Thursday 31 May 2012

Blog log 5/6

The end is nigh and there is only 4 weeks of research leave left before it is back to reality. Unfortunately, the month of May has not been as productive as I had hoped, but it was busy.

For hard outputs:
  the revised and resubmitted paper of last month's log has been accepted for publication (total 5)
  the one submitted paper has been rejected and is now submitted elsewhere (that's 2 in the pipeline)

For softer outputs:
  a version of the green Two Oceans research has been accepted in Woord and Daad
  the Kindle single that Riaan Rossouw and I published is available at Amazon.com

I also evaluated an article for SAJE and a funding application for the NRF.

One Masters student submitted her dissertation for examination and two of last year's students received their degrees at the autumn ceremony.

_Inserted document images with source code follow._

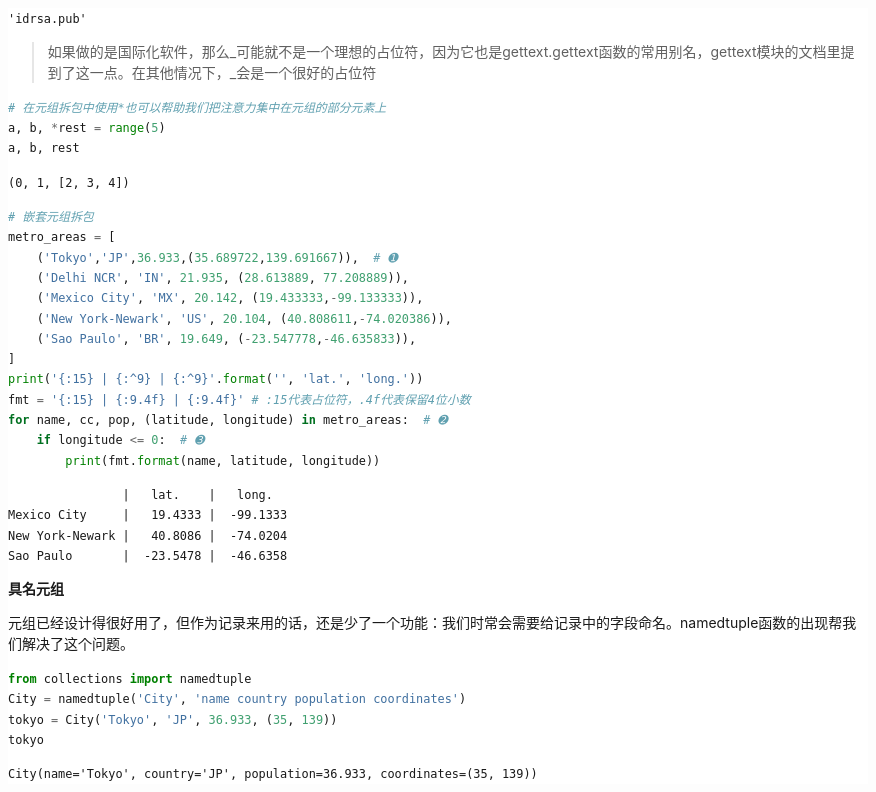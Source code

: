 


    'idrsa.pub'



> 如果做的是国际化软件，那么_可能就不是一个理想的占位符，因为它也是gettext.gettext函数的常用别名，gettext模块的文档里提到了这一点。在其他情况下，_会是一个很好的占位符


```python
# 在元组拆包中使用*也可以帮助我们把注意力集中在元组的部分元素上
a, b, *rest = range(5)
a, b, rest
```




    (0, 1, [2, 3, 4])




```python
# 嵌套元组拆包
metro_areas = [
    ('Tokyo','JP',36.933,(35.689722,139.691667)),  # ➊
    ('Delhi NCR', 'IN', 21.935, (28.613889, 77.208889)),
    ('Mexico City', 'MX', 20.142, (19.433333,-99.133333)),
    ('New York-Newark', 'US', 20.104, (40.808611,-74.020386)),
    ('Sao Paulo', 'BR', 19.649, (-23.547778,-46.635833)),
]
print('{:15} | {:^9} | {:^9}'.format('', 'lat.', 'long.'))
fmt = '{:15} | {:9.4f} | {:9.4f}' # :15代表占位符，.4f代表保留4位小数
for name, cc, pop, (latitude, longitude) in metro_areas:  # ➋
    if longitude <= 0:  # ➌
        print(fmt.format(name, latitude, longitude))
```

                    |   lat.    |   long.  
    Mexico City     |   19.4333 |  -99.1333
    New York-Newark |   40.8086 |  -74.0204
    Sao Paulo       |  -23.5478 |  -46.6358
    

**具名元组**

元组已经设计得很好用了，但作为记录来用的话，还是少了一个功能：我们时常会需要给记录中的字段命名。namedtuple函数的出现帮我们解决了这个问题。


```python
from collections import namedtuple
City = namedtuple('City', 'name country population coordinates')
tokyo = City('Tokyo', 'JP', 36.933, (35, 139))
tokyo
```




    City(name='Tokyo', country='JP', population=36.933, coordinates=(35, 139))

There was also a lot of other stuff on campus, including two ITOU evaluations, a seminar of e-study guides, a fancy function, graduation ceremony, teaching committee meeting, mock radio interviews with the radio journo's and quite a few meetings.

On the social media front:
  9 blog posts here
  and 17 at the School's blog, including some resources for the Reserve Bank's MPC Schools challenge
  59 tweets

June looks like it is going to be a busy one, but there is one article that's been written and just needs some panel beating for submission and one other one for which the data is ready, that I would like to finish up before the end. Once more unto the breech.

Tuesday 29 May 2012

I don't need to be convinced about the joys of blogging

But maybe you still need a reason to jump in?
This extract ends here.